Great data scientists embrace uncertainty. They recognize when a prediction rests on
solid foundations and when it is merely wishful thinking. They are simply outstanding in
describing what has to go right for the prediction to hold, what will really foul it up, and
what are the unknowns that keep them awake at night. When they can, they quantify the
uncertainty, and they are good at suggesting simple experiments to confirm or deny
assumptions, reduce uncertainty, explore the next set of questions, etc.
To say this in a different way, there are some who opine that, for big data, it is enough to
understand “correlation” without getting into the complexities of “causation.” There are
surely some problems for which this is true. But not the really important ones! Understanding
causation leads to better predictions. The great data scientists will work to establish the
causative links.
This requires them to generalize on a higher level. Focusing only on the data at hand can
lead to “overfitting,” leading to models that are too complex for future use. Scientific
generalization invokes domain‐specific knowledge, general principles, and intuition, far
beyond cross‐validations or comparison of training‐set and hold‐out‐set results (Kenett and
Shmueli 2016a).
To be clear, this ability is not “that certain quantitative knack.” It is trained, sophisti-
cated, disciplined inferential horsepower, practiced and honed by both success and failure.
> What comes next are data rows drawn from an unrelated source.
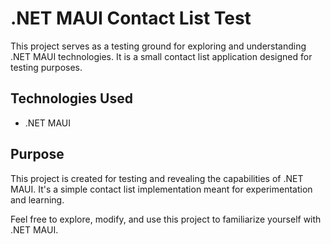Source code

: # .NET MAUI Contact List Test

This project serves as a testing ground for exploring and understanding .NET MAUI technologies. It is a small contact list application designed for testing purposes.

## Technologies Used

- .NET MAUI

## Purpose

This project is created for testing and revealing the capabilities of .NET MAUI. It's a simple contact list implementation meant for experimentation and learning.

Feel free to explore, modify, and use this project to familiarize yourself with .NET MAUI.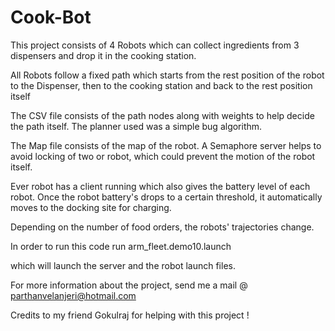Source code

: # Cook-Bot  

This project consists of 4 Robots which can collect ingredients from 3 dispensers and drop it in the cooking station.

All Robots follow a fixed path which starts from the rest position of the robot to the Dispenser, then to the cooking station and back to the rest position itself

The CSV file consists of the path nodes along with weights to help decide the path itself. The planner used was a simple bug algorithm.

The Map file consists of the map of the robot. A Semaphore server helps to avoid locking of two or robot, which could prevent the motion of the robot itself.

Ever robot has a client running which also gives the battery level of each robot. Once the robot battery's drops to a certain threshold, it automatically moves to the docking site for charging.

Depending on the number of food orders, the robots' trajectories change.


In order to run this code
run arm_fleet.demo10.launch

which will launch the server and the robot launch files.

For more information about the project, send me a mail @ parthanvelanjeri@hotmail.com

Credits to my friend Gokulraj for helping with this project !
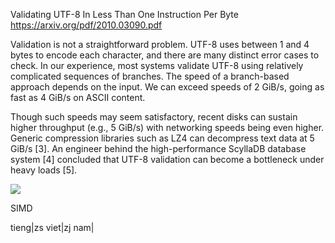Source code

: Validating UTF-8 In Less Than One Instruction Per Byte
https://arxiv.org/pdf/2010.03090.pdf

Validation is not a straightforward problem. UTF-8 uses between 1 and 4 bytes to encode each character, and there are many distinct error cases to check. In our experience, most systems validate UTF-8 using relatively complicated sequences of branches. The speed of a branch-based approach depends on the input. We can exceed speeds of 2 GiB/s, going as fast as 4 GiB/s on ASCII content.

Though such speeds may seem satisfactory, recent disks can sustain higher throughput (e.g., 5 GiB/s) with networking speeds being even higher. Generic compression libraries such as LZ4 can decompress text data at 5 GiB/s [3]. An engineer behind the high-performance ScyllaDB database system [4] concluded that UTF-8 validation can become a bottleneck under heavy loads [5].

![](files/utf8_bytes.png)

SIMD

tieng|zs viet|zj nam|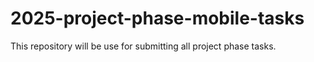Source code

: # 2025-project-phase-mobile-tasks
This repository will be use for submitting all project phase tasks.
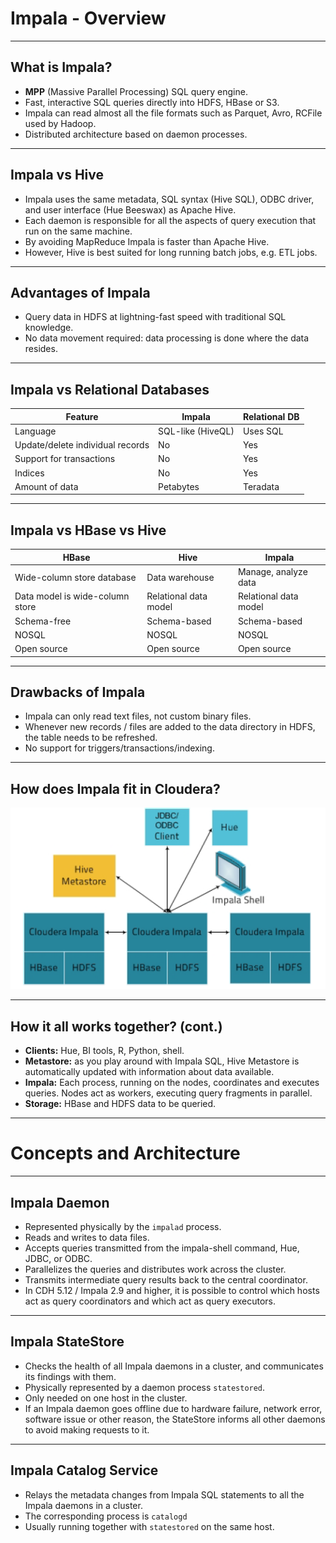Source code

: # Impala - Overview

---
## What is Impala?

- **MPP** (Massive Parallel Processing) SQL query engine.
- Fast, interactive SQL queries directly into HDFS, HBase or S3.
- Impala can read almost all the file formats such as Parquet, Avro, RCFile used by Hadoop.
- Distributed architecture based on daemon processes.

---
## Impala vs Hive
- Impala uses the same metadata, SQL syntax (Hive SQL), ODBC driver, and user interface (Hue Beeswax) as Apache Hive.
- Each daemon is responsible for all the aspects of query execution that run on the same machine.
- By avoiding MapReduce Impala is faster than Apache Hive.
- However, Hive is best suited for long running batch jobs, e.g. ETL jobs.

---
## Advantages of Impala
- Query data in HDFS at lightning-fast speed with traditional SQL knowledge.
- No data movement required: data processing is done where the data resides.

---
## Impala vs Relational Databases

| Feature | Impala | Relational DB |
|---------------------|---------------------|---------------------|
| Language | SQL-like (HiveQL)| Uses SQL|
| Update/delete individual records| No | Yes |
| Support for transactions | No | Yes |
| Indices | No | Yes |
| Amount of data | Petabytes | Teradata |

---
## Impala vs HBase vs Hive
|HBase | Hive | Impala |
|---------------------|---------------------|---------------------|
| Wide-column store database | Data warehouse | Manage, analyze data |
| Data model is wide-column store| Relational data model | Relational data model|
|Schema-free| Schema-based | Schema-based|
| NOSQL | NOSQL | NOSQL |
| Open source | Open source | Open source |


---
## Drawbacks of Impala
- Impala can only read text files, not custom binary files.
- Whenever new records / files are added to the data directory in HDFS, the table needs to be refreshed.
- No support for triggers/transactions/indexing.


---
## How does Impala fit in Cloudera?

<p align="center">
<img src="./img/cdh.png">
</p>

---
## How it all works together? (cont.)
- **Clients:** Hue, BI tools, R, Python, shell.
- **Metastore:** as you play around with Impala SQL, Hive Metastore is automatically updated with information about data available.
- **Impala:** Each process, running on the nodes, coordinates and executes queries. Nodes act as workers, executing query fragments in parallel. 
- **Storage:** HBase and HDFS data to be queried.

---
# Concepts and Architecture

---
## Impala Daemon
- Represented physically by the `impalad` process.
- Reads and writes to data files.
- Accepts queries transmitted from the impala-shell command, Hue, JDBC, or ODBC.
- Parallelizes the queries and distributes work across the cluster.
- Transmits intermediate query results back to the central coordinator.
- In CDH 5.12 / Impala 2.9 and higher, it is possible to control which hosts act as query coordinators and which act as query executors.

---
## Impala StateStore
- Checks the health of all Impala daemons in a cluster, and communicates its findings with them.
- Physically represented by a daemon process `statestored`.
- Only needed on one host in the cluster.
- If an Impala daemon goes offline due to hardware failure, network error, software issue or other reason, the StateStore informs all other daemons to avoid making requests to it.

---
## Impala Catalog Service
- Relays the metadata changes from Impala SQL statements to all the Impala daemons in a cluster.
- The corresponding process is `catalogd`
- Usually running together with `statestored` on the same host.


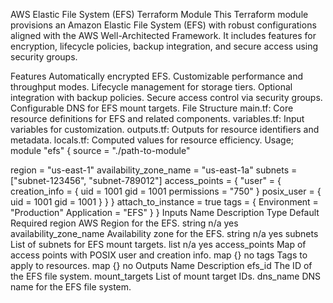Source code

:AWS Elastic File System (EFS) Terraform Module
This Terraform module provisions an Amazon Elastic File System (EFS) with robust configurations aligned with the AWS Well-Architected Framework.
It includes features for encryption, lifecycle policies, backup integration, and secure access using security groups.

Features
Automatically encrypted EFS.
Customizable performance and throughput modes.
Lifecycle management for storage tiers.
Optional integration with backup policies.
Secure access control via security groups.
Configurable DNS for EFS mount targets.
File Structure
main.tf: Core resource definitions for EFS and related components.
variables.tf: Input variables for customization.
outputs.tf: Outputs for resource identifiers and metadata.
locals.tf: Computed values for resource efficiency.
Usage;
module "efs" {
  source = "./path-to-module"

  region                        = "us-east-1"
  availability_zone_name        = "us-east-1a"
  subnets                       = ["subnet-123456", "subnet-789012"]
  access_points                 = {
    "user" = {
      creation_info = {
        uid         = 1001
        gid         = 1001
        permissions = "750"
      }
      posix_user = {
        uid = 1001
        gid = 1001
      }
    }
  }
  attach_to_instance  = true
  tags = {
    Environment = "Production"
    Application = "EFS"
  }
}
Inputs
Name	Description	Type	Default	Required
region	AWS Region for the EFS.	string	n/a	yes
availability_zone_name	Availability zone for the EFS.	string	n/a	yes
subnets	List of subnets for EFS mount targets.	list	n/a	yes
access_points	Map of access points with POSIX user and creation info.	map	{}	no
tags	Tags to apply to resources.	map	{}	no
Outputs
Name	Description
efs_id	The ID of the EFS file system.
mount_targets	List of mount target IDs.
dns_name	DNS name for the EFS file system.
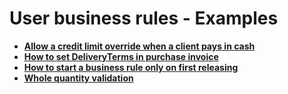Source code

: # User business rules - Examples

- **[Allow a credit limit override when a client pays in cash](https://docs.erp.net/tech/advanced/user-business-rules/examples/credit-limit-override.html)**
- **[How to set DeliveryTerms in purchase invoice](https://docs.erp.net/tech/advanced/user-business-rules/examples/set-deliveryterms.html)**
- **[How to start a business rule only on first releasing](https://docs.erp.net/tech/advanced/user-business-rules/examples/start-business-rule.html)**
- **[Whole quantity validation](https://docs.erp.net/tech/advanced/user-business-rules/examples/whole-quantity-validation.html)**

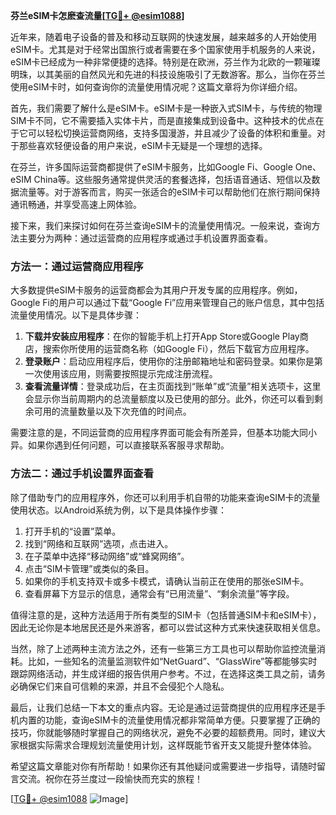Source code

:**芬兰eSIM卡怎麽查流量[[TG💪+ @esim1088](https://t.me/s/esim1088)]**

近年来，随着电子设备的普及和移动互联网的快速发展，越来越多的人开始使用eSIM卡。尤其是对于经常出国旅行或者需要在多个国家使用手机服务的人来说，eSIM卡已经成为一种非常便捷的选择。特别是在欧洲，芬兰作为北欧的一颗璀璨明珠，以其美丽的自然风光和先进的科技设施吸引了无数游客。那么，当你在芬兰使用eSIM卡时，如何查询你的流量使用情况呢？这篇文章将为你详细介绍。

首先，我们需要了解什么是eSIM卡。eSIM卡是一种嵌入式SIM卡，与传统的物理SIM卡不同，它不需要插入实体卡片，而是直接集成到设备中。这种技术的优点在于它可以轻松切换运营商网络，支持多国漫游，并且减少了设备的体积和重量。对于那些喜欢轻便设备的用户来说，eSIM卡无疑是一个理想的选择。

在芬兰，许多国际运营商都提供了eSIM卡服务，比如Google Fi、Google One、eSIM China等。这些服务通常提供灵活的套餐选择，包括语音通话、短信以及数据流量等。对于游客而言，购买一张适合的eSIM卡可以帮助他们在旅行期间保持通讯畅通，并享受高速上网体验。

接下来，我们来探讨如何在芬兰查询eSIM卡的流量使用情况。一般来说，查询方法主要分为两种：通过运营商的应用程序或通过手机设置界面查看。

### 方法一：通过运营商应用程序

大多数提供eSIM卡服务的运营商都会为其用户开发专属的应用程序。例如，Google Fi的用户可以通过下载“Google Fi”应用来管理自己的账户信息，其中包括流量使用情况。以下是具体步骤：

1. **下载并安装应用程序**：在你的智能手机上打开App Store或Google Play商店，搜索你所使用的运营商名称（如Google Fi），然后下载官方应用程序。
2. **登录账户**：启动应用程序后，使用你的注册邮箱地址和密码登录。如果你是第一次使用该应用，则需要按照提示完成注册流程。
3. **查看流量详情**：登录成功后，在主页面找到“账单”或“流量”相关选项卡，这里会显示你当前周期内的总流量额度以及已使用的部分。此外，你还可以看到剩余可用的流量数量以及下次充值的时间点。

需要注意的是，不同运营商的应用程序界面可能会有所差异，但基本功能大同小异。如果你遇到任何问题，可以直接联系客服寻求帮助。

### 方法二：通过手机设置界面查看

除了借助专门的应用程序外，你还可以利用手机自带的功能来查询eSIM卡的流量使用状态。以Android系统为例，以下是具体操作步骤：

1. 打开手机的“设置”菜单。
2. 找到“网络和互联网”选项，点击进入。
3. 在子菜单中选择“移动网络”或“蜂窝网络”。
4. 点击“SIM卡管理”或类似的条目。
5. 如果你的手机支持双卡或多卡模式，请确认当前正在使用的那张eSIM卡。
6. 查看屏幕下方显示的信息，通常会有“已用流量”、“剩余流量”等字段。

值得注意的是，这种方法适用于所有类型的SIM卡（包括普通SIM卡和eSIM卡），因此无论你是本地居民还是外来游客，都可以尝试这种方式来快速获取相关信息。

当然，除了上述两种主流方法之外，还有一些第三方工具也可以帮助你监控流量消耗。比如，一些知名的流量监测软件如“NetGuard”、“GlassWire”等都能够实时跟踪网络活动，并生成详细的报告供用户参考。不过，在选择这类工具之前，请务必确保它们来自可信赖的来源，并且不会侵犯个人隐私。

最后，让我们总结一下本文的重点内容。无论是通过运营商提供的应用程序还是手机内置的功能，查询eSIM卡的流量使用情况都非常简单方便。只要掌握了正确的技巧，你就能够随时掌握自己的网络状况，避免不必要的超额费用。同时，建议大家根据实际需求合理规划流量使用计划，这样既能节省开支又能提升整体体验。

希望这篇文章能对你有所帮助！如果你还有其他疑问或需要进一步指导，请随时留言交流。祝你在芬兰度过一段愉快而充实的旅程！

[[TG💪+ @esim1088](https://t.me/s/esim1088) ![Image](https://i.postimg.cc/4NQfJmqS/Snipaste-2025-05-13-00-14-12.png)]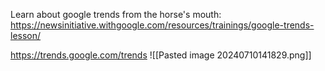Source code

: Learn about google trends from the horse's mouth:
https://newsinitiative.withgoogle.com/resources/trainings/google-trends-lesson/

https://trends.google.com/trends
![[Pasted image 20240710141829.png]]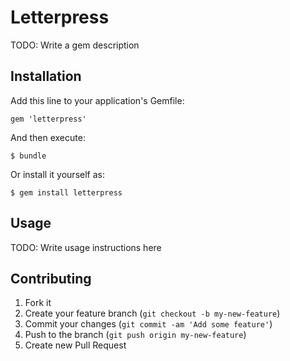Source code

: # Letterpress

TODO: Write a gem description

## Installation

Add this line to your application's Gemfile:

    gem 'letterpress'

And then execute:

    $ bundle

Or install it yourself as:

    $ gem install letterpress

## Usage

TODO: Write usage instructions here

## Contributing

1. Fork it
2. Create your feature branch (`git checkout -b my-new-feature`)
3. Commit your changes (`git commit -am 'Add some feature'`)
4. Push to the branch (`git push origin my-new-feature`)
5. Create new Pull Request
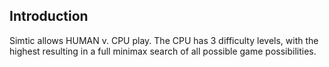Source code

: Introduction
------------

Simtic allows HUMAN v. CPU play. The CPU has 3 difficulty levels, with the
highest resulting in a full minimax search of all possible game
possibilities.
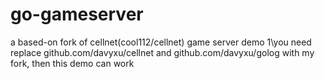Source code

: # go-gameserver
a based-on fork of cellnet(cool112/cellnet) game server demo
1\you need replace github.com/davyxu/cellnet and github.com/davyxu/golog with my fork, then this demo can work
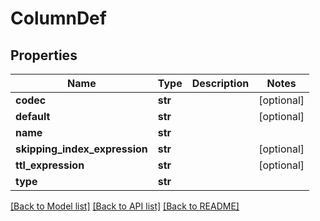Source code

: # ColumnDef

## Properties
Name | Type | Description | Notes
------------ | ------------- | ------------- | -------------
**codec** | **str** |  | [optional] 
**default** | **str** |  | [optional] 
**name** | **str** |  | 
**skipping_index_expression** | **str** |  | [optional] 
**ttl_expression** | **str** |  | [optional] 
**type** | **str** |  | 

[[Back to Model list]](../README.md#documentation-for-models) [[Back to API list]](../README.md#documentation-for-api-endpoints) [[Back to README]](../README.md)

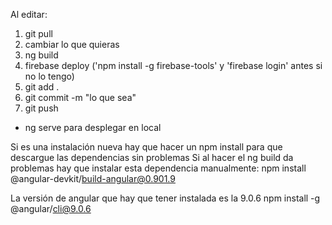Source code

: Al editar:
1. git pull
2. cambiar lo que quieras
3. ng build
4. firebase deploy ('npm install -g firebase-tools' y 'firebase login' antes si no lo tengo)
5. git add .
6. git commit -m "lo que sea"
7. git push

* ng serve para desplegar en local

Si es una instalación nueva hay que hacer un npm install para que descargue las dependencias sin problemas
Si al hacer el ng build da problemas hay que instalar esta dependencia manualmente:
npm install @angular-devkit/build-angular@0.901.9

La versión de angular que hay que tener instalada es la 9.0.6
npm install -g @angular/cli@9.0.6
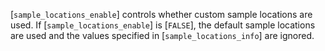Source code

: [`sample_locations_enable`] controls whether custom sample locations are
used.
If [`sample_locations_enable`] is [`FALSE`], the default sample
locations are used and the values specified in [`sample_locations_info`]
are ignored.
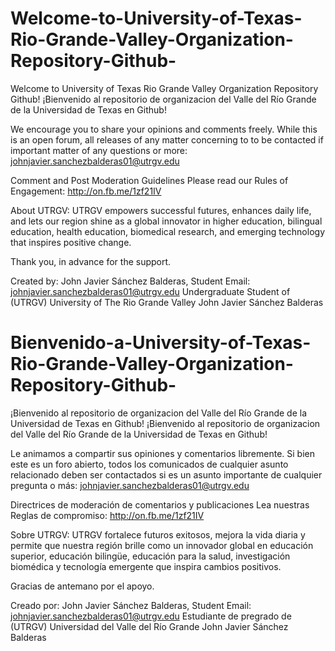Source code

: # Welcome-to-University-of-Texas-Rio-Grande-Valley-Organization-Repository-Github-
Welcome to University of Texas Rio Grande Valley Organization Repository Github! ¡Bienvenido al repositorio de organizacion del Valle del Río Grande de la Universidad de Texas en Github!




We encourage you to share your opinions and comments freely. While this is an open forum, all releases of any matter concerning to  to be contacted if important matter of any questions or more: johnjavier.sanchezbalderas01@utrgv.edu

Comment and Post Moderation Guidelines
Please read our Rules of Engagement: http://on.fb.me/1zf21IV


About UTRGV:
UTRGV empowers successful futures, enhances daily life, and lets our region shine as a global innovator in higher education, bilingual education, health education, biomedical research, and emerging technology that inspires positive change.

Thank you, in advance for the support.

Created by: John Javier Sánchez Balderas, Student Email: johnjavier.sanchezbalderas01@utrgv.edu
Undergraduate Student of (UTRGV) University of The Rio Grande Valley
John Javier Sánchez Balderas




# Bienvenido-a-University-of-Texas-Rio-Grande-Valley-Organization-Repository-Github-
¡Bienvenido al repositorio de organizacion del Valle del Río Grande de la Universidad de Texas en Github! ¡Bienvenido al repositorio de organizacion del Valle del Río Grande de la Universidad de Texas en Github!




Le animamos a compartir sus opiniones y comentarios libremente. Si bien este es un foro abierto, todos los comunicados de cualquier asunto relacionado deben ser contactados si es un asunto importante de cualquier pregunta o más: johnjavier.sanchezbalderas01@utrgv.edu

Directrices de moderación de comentarios y publicaciones
Lea nuestras Reglas de compromiso: http://on.fb.me/1zf21IV


Sobre UTRGV:
UTRGV fortalece futuros exitosos, mejora la vida diaria y permite que nuestra región brille como un innovador global en educación superior, educación bilingüe, educación para la salud, investigación biomédica y tecnología emergente que inspira cambios positivos.

Gracias de antemano por el apoyo.

Creado por: John Javier Sánchez Balderas, Student Email: johnjavier.sanchezbalderas01@utrgv.edu
Estudiante de pregrado de (UTRGV) Universidad del Valle del Río Grande
John Javier Sánchez Balderas
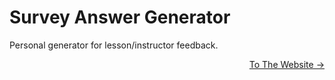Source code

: # Survey Answer Generator

Personal generator for lesson/instructor feedback.

<p style="text-align: right;">
<a href="https://elcoms.github.io/survey-ans-gen/webpage.html">To The Website -></a>
</p>
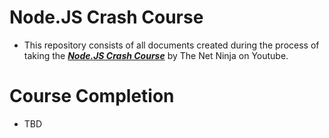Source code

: # Node.JS Crash Course
- This repository consists of all documents created during the process of taking the [***Node.JS Crash Course***](https://www.youtube.com/playlist?list=PL4cUxeGkcC9jsz4LDYc6kv3ymONOKxwBU) by The Net Ninja on Youtube.

# Course Completion
- TBD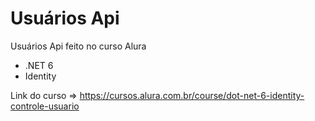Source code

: # Usuários Api

Usuários Api feito no curso Alura

- .NET 6
- Identity

Link do curso => https://cursos.alura.com.br/course/dot-net-6-identity-controle-usuario
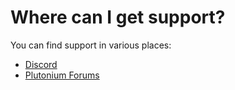 # Where can I get support?

You can find support in various places:  
* [Discord](https://discord.gg/plutonium)
* [Plutonium Forums](https://forum.plutonium.pw)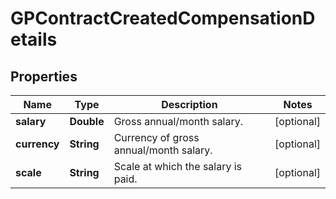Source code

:

# GPContractCreatedCompensationDetails


## Properties

| Name | Type | Description | Notes |
|------------ | ------------- | ------------- | -------------|
|**salary** | **Double** | Gross annual/month salary. |  [optional] |
|**currency** | **String** | Currency of gross annual/month salary. |  [optional] |
|**scale** | **String** | Scale at which the salary is paid. |  [optional] |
Some of this is covered in data science curricula (De Veaux et al. 2017; Coleman and
Kenett 2017). Most is not.
Implications
To conclude, the real work of a data scientist is to continually become more effective. You
probably cannot teach yourself “that certain quantitative knack.” But you can work to develop
outside interests, read extensively, build a wider, more diverse network, develop a thick skin,
and study statistical inference. You should start doing so immediately.